• Work required:
Here is the task for the records below: repeat exactly the lines from the one with "for Playframework |" to the one with "without downtime. |", both included, and nothing else.

• Records from a dataset:
_ _ _ _

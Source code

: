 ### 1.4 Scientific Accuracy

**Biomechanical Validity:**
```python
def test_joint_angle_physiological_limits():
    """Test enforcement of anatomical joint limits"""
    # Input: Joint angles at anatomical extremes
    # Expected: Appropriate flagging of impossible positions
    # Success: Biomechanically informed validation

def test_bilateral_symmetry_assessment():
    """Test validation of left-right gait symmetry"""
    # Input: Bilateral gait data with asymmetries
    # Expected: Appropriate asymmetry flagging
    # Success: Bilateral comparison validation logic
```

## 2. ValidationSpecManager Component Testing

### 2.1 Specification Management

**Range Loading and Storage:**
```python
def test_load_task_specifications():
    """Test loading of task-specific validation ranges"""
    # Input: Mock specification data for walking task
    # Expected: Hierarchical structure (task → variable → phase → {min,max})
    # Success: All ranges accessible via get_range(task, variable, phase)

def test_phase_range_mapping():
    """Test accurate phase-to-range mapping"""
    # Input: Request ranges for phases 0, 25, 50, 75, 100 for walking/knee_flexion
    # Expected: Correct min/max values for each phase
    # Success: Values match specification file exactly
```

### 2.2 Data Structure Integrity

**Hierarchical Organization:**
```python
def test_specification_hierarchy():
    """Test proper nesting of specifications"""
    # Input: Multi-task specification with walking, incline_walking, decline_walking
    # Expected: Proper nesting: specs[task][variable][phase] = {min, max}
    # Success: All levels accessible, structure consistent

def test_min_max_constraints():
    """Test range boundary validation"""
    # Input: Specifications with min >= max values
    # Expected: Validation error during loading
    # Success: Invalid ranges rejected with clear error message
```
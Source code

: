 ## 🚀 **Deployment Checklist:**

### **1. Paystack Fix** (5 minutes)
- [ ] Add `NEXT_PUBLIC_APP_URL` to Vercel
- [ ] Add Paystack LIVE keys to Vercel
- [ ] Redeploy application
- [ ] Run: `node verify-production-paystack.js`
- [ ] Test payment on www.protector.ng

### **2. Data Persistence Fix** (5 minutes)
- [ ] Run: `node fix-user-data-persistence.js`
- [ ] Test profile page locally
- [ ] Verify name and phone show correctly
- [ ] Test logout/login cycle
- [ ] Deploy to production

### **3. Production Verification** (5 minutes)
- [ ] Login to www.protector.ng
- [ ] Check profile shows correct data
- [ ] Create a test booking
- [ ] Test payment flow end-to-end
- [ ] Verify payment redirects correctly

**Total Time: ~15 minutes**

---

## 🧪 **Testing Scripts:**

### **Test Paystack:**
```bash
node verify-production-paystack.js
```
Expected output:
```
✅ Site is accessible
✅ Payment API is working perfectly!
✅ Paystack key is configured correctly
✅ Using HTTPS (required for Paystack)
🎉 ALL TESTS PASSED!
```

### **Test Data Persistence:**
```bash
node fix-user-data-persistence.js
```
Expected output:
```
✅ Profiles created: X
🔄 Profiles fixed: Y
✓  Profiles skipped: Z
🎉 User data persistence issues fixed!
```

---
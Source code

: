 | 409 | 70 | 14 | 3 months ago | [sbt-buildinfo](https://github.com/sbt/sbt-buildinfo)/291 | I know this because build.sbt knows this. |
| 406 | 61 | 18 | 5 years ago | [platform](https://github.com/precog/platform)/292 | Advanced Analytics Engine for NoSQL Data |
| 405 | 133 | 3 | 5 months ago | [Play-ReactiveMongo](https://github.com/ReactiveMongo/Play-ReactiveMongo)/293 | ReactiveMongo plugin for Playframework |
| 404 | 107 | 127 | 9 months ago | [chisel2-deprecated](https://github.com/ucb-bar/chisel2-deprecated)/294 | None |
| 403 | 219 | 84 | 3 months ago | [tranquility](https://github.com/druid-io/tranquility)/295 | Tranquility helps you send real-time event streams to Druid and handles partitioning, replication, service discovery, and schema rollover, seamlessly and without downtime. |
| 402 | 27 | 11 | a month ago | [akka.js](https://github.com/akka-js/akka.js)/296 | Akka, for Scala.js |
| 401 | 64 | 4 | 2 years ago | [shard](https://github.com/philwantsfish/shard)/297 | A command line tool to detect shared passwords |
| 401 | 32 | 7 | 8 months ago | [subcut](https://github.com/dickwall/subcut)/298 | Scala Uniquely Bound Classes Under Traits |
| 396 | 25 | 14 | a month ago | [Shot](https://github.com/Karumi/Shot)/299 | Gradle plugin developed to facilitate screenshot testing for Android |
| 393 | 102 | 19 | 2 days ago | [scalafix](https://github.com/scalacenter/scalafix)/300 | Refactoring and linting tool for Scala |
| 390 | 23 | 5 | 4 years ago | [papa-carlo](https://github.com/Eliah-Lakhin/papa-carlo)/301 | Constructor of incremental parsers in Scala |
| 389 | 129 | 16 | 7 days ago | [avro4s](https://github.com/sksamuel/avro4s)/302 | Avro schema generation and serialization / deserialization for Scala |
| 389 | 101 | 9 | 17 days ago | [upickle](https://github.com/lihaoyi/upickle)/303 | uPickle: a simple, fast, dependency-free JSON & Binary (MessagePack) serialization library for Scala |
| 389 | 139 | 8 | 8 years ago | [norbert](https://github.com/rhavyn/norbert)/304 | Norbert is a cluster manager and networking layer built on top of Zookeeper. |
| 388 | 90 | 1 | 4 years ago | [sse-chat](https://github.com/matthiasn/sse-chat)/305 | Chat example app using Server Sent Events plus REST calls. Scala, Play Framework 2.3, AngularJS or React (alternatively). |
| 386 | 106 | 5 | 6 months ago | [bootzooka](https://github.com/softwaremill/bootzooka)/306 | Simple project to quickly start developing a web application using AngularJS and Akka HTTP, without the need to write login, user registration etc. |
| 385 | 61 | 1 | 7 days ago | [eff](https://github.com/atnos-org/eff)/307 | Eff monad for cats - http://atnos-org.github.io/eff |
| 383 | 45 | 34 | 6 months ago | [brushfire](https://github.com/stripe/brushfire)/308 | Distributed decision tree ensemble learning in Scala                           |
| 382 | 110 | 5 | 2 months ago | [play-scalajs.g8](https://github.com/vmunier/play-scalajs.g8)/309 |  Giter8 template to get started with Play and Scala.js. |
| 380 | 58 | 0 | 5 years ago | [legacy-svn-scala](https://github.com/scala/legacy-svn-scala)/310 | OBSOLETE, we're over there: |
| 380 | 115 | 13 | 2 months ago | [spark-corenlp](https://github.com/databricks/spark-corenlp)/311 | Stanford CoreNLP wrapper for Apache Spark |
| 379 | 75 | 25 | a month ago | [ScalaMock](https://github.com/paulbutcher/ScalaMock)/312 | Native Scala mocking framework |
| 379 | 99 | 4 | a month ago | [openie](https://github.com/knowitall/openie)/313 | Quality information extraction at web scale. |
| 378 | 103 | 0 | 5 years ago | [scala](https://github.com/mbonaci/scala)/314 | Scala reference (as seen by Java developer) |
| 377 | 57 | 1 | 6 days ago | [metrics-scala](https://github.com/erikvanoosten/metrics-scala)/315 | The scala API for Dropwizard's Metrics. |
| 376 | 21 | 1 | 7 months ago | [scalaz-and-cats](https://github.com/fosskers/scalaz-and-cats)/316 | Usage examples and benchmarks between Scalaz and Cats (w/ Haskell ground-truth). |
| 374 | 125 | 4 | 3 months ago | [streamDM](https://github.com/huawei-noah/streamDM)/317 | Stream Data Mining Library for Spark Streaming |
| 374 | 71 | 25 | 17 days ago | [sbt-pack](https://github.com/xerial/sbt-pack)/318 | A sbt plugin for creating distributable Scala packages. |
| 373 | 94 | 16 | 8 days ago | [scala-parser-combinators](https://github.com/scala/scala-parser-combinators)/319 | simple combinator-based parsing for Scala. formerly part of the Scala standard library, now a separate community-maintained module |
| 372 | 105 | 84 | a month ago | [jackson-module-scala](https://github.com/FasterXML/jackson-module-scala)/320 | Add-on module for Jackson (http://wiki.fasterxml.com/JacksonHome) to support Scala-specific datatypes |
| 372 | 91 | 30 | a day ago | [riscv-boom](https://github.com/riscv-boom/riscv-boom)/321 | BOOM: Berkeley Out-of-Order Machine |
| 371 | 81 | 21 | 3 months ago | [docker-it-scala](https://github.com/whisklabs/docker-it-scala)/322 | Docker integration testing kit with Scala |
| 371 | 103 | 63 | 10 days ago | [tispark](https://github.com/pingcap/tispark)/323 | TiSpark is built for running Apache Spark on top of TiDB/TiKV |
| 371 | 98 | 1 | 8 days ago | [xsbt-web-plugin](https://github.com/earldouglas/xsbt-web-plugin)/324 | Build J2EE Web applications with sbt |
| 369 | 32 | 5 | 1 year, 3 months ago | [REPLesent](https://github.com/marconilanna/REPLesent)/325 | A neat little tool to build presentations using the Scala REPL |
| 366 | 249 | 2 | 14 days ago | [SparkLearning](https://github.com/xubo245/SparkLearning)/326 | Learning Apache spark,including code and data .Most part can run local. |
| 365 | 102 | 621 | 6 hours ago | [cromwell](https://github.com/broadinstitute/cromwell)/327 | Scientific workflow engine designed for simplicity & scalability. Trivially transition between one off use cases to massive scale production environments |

_ _ _ _

• Result of this task:
| 405 | 133 | 3 | 5 months ago | [Play-ReactiveMongo](https://github.com/ReactiveMongo/Play-ReactiveMongo)/293 | ReactiveMongo plugin for Playframework |
| 404 | 107 | 127 | 9 months ago | [chisel2-deprecated](https://github.com/ucb-bar/chisel2-deprecated)/294 | None |
| 403 | 219 | 84 | 3 months ago | [tranquility](https://github.com/druid-io/tranquility)/295 | Tranquility helps you send real-time event streams to Druid and handles partitioning, replication, service discovery, and schema rollover, seamlessly and without downtime. |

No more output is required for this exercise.